N.L. Untwalia, J.
1. These two appeals by certificate arise out of the same proceedings between the parties. The respondent company applied to the Trial Court for the filing of the Arbitration agreement under Section 20 of the Arbitration Act, 1940 hereinafter called the Act and for appointment of an Arbitrator under Section 8. The applications were allowed. An Arbitrator was appointed. The Union of India took the matter in appeals to the Allahabad High Court. The High Court has dismissed the appeal arising out of the order of the Trial Court under Section 20 of the Act and has treated the appeal arising out of Section 8 order as a revision and dismissed the same also. The Union of India has come to this Court.
2. The decisions of the courts below in regard to Section 20 matter is at an end now. It was denied on behalf of the appellant that there was any Arbitration agreement. The findings of the court below in this regard could not be assailed at all.
3. The Arbitration clause in the contract between the parties ran as follows :-
All disputes or differences arising between the parties or their representatives and the Controller of Rationing Delhi at any time hereafter and of whatever nature arising out of or in respect of the contract shall be referred for arbitration to the Chief Commissioner Director of Storage, Ministry of Food, Government of India, and his decision shall be final and binding.
4. The post of Director of Storage, Ministry of Food, Government of India was abolished and no person holding that post was available for arbitration for the purpose of the arbitration clause aforesaid. The Chief Commissioner, however, was available but he refused to act. That led the respondent company to apply to the court under Section 8 of the Act for appointment of another Arbitrator.The argument put forward on behalf of the appellant is that when there was a named Arbitrator even though he was named by office, it was not open to the court to supply the vacancy in his place under Section 8(1)(b) of the Act. We did not find any substance in this argument. The court had no power to supply the vacancy under Section 8(1)(b) only if the arbitration agreement did show that the parties did not intend to supply the vacancy. If no such intention could be culled out from the arbitration clause, the court could supply the vacancy. There is a direct decision of this Court in Prabhat General Agencies etc. v. Union of India and Anr. : 2SCR564 .

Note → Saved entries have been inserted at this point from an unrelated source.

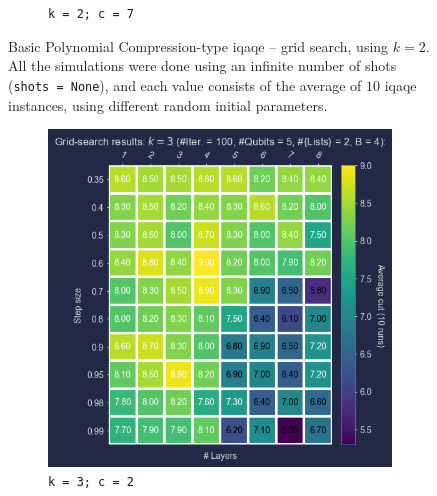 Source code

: \begin{figure}[ht!]
\begin{subfigure}[b]{0.325\textwidth}
      \caption{\texttt{k = 2; c = 7}}
      \label{fig:k=2;c=7}
  \end{subfigure}
  \caption{Basic Polynomial Compression-type \acrshort{iqaqe} – grid search, using $k=2$. All the simulations were done using an infinite number of shots (\texttt{shots = None}), and each value consists of the average of $10$ \acrshort{iqaqe} instances, using different random initial parameters.}
  \label{fig:k=2}
\end{figure}

\begin{figure}[ht!]
  \centering
  \begin{subfigure}[b]{0.475\textwidth}
      \centering
      \includegraphics[width=1\textwidth]{Figures/Chapter_5/k=3(Grid_search)/iQAQE_k3_Grid_Search_step_size_n_layers_c=2.png}
      \caption{\texttt{k = 3; c = 2}}
      \label{fig:k=3;c=2}
  \end{subfigure}
  \hfill
  \begin{subfigure}[b]{0.475\textwidth}
      \centering

\end{subfigure}
\end{figure}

5. Mr. R.B. Datar, counsel for the appellant placed the reliance upon the Full Bench Decision of Madras High Court in Badam Satayanarayanamurthi v. Badam Venkataramanamurthi and Ors. A.I.R. 1948 Mad 312, in support of his submission that no other Arbitrator could be appointed by the court under Section 8 of the Act when the Arbitrator named in the agreement refused to act. In our opinion while considering the provisions of Section 8(1)(b) of the Act, that decision is of no help to the appellant. The full Bench decision was given with reference to the corresponding provisions of law contained in Schedule II of CPC, 1908 in paragraph 5 whereof the crucial words occurring in Section 8(1)(b) of the Act were not there.The words in Section 8(1)(b) are these : 'and arbitration agreement does not show that it was intended that the vacancy should not be supplied.'
6. For the reasons stated above, we hold that there is no merit in either of the two appeals. They are accordingly dismissed with costs which we quantify at Rs. 1500/-.